Some employers extend benefits—such as health coverage—to retirees. Over time, these retiree benefits may be tweaked to accommodate budgets, eligibility changes, or plan redesign. A recent Supreme Court decision, Stanley v. City of Sanford, has provided more clarity on how far employers can go when adjusting their retiree benefits.
The court ruled in Stanley v. City of Sanford that retirees are not considered “qualified individuals” under the Americans with Disabilities Act (ADA). This means that once employees leave the workforce, they are not protected by the ADA’s anti-discrimination provisions when it comes to post-employment benefits like retiree health insurance.
What did the Supreme Court rule exactly?
For employers, this ruling reduces the risk of ADA claims when making changes to retiree benefits even if those changes affect disabled retirees.
The court held that retirees are no longer considered “qualified individuals” under Title I of the ADA and cannot claim disability discrimination when retiree benefits are altered or discontinued. Only job applicants or currently employed individuals can bring those disability claims.
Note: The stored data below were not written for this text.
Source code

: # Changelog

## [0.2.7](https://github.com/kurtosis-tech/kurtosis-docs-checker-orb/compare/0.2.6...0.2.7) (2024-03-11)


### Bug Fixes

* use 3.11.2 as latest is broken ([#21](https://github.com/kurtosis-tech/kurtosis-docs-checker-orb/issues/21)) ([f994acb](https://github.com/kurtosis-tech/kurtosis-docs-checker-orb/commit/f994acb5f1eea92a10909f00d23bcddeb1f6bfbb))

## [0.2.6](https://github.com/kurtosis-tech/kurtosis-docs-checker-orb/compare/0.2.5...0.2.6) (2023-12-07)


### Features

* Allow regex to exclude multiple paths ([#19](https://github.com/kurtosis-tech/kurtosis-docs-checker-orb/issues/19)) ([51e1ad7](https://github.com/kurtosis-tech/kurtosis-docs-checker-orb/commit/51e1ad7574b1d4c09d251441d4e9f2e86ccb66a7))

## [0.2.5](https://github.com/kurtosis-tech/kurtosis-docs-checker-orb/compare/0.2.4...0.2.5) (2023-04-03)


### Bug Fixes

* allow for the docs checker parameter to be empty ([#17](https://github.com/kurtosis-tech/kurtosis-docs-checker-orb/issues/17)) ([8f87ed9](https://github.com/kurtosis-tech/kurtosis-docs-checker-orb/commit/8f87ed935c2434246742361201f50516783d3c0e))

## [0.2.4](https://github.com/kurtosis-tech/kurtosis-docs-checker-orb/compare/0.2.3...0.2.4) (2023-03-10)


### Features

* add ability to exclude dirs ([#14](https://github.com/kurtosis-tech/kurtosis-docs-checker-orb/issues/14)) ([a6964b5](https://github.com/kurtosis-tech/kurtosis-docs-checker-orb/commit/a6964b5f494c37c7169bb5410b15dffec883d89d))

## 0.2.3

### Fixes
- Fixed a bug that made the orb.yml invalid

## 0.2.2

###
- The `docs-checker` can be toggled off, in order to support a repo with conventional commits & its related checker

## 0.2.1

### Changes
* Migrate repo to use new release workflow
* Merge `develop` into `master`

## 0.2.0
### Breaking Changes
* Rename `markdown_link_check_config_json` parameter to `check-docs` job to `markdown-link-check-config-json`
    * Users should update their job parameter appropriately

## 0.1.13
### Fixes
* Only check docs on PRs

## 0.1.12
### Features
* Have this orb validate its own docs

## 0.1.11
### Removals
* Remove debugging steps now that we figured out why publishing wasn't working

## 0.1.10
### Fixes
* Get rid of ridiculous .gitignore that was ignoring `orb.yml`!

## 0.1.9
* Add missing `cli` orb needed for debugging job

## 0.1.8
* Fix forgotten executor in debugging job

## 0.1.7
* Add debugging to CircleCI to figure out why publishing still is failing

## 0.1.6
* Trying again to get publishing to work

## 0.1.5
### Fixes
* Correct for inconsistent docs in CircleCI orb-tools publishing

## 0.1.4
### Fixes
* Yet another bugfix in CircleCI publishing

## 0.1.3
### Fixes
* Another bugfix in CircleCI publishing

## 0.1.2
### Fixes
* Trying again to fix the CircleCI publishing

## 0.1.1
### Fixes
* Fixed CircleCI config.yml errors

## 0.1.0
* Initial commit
Justice Neil Gorsuch, writing for the majority (joined by five conservative justices and Justice Kagan), emphasized this. “The statute protects people, not benefits…only qualified individuals or those who hold or seek a job at the time of the alleged discriminatory act are covered.”
What does this mean for employers?
It’s not a free pass to ignore issues with plan design. Other laws, including the Rehabilitation Act, ERISA, and state-specific regulations, still apply protections to those in retirement and limit employer protections. Employers should carefully review changes to benefit plans through a fiduciary lens. However, the ruling also means:
- Greater flexibility: Employers have clearer legal ground to adjust retiree benefit plans, even those affecting disabled retirees.
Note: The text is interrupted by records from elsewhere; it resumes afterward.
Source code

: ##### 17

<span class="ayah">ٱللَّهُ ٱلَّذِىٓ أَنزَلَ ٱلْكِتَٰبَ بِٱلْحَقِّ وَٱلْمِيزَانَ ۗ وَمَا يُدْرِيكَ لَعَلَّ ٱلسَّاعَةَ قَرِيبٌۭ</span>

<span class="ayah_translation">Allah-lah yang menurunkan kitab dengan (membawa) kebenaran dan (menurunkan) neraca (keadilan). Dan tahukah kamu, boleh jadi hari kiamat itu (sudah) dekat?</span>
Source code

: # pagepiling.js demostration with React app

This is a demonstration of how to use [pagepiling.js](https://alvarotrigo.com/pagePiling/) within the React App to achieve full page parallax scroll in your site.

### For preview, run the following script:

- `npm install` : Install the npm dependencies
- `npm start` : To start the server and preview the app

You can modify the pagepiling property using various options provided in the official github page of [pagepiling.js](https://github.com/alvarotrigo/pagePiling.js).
- Recordkeeping matters on both sides: The Court stressed that ADA plaintiffs must show, at the time of any discrimination, they held or were applying for employment and could perform any essential job duties—with or without accommodation.
The Stanley decision gives employers greater clarity under the ADA when modifying retiree benefits. As a fiduciary, we still recommend a balanced approach that ensures cost-efficiency and plan flexibility, while remaining mindful of the larger legal landscape and communicating openly with staff–both employed and retired.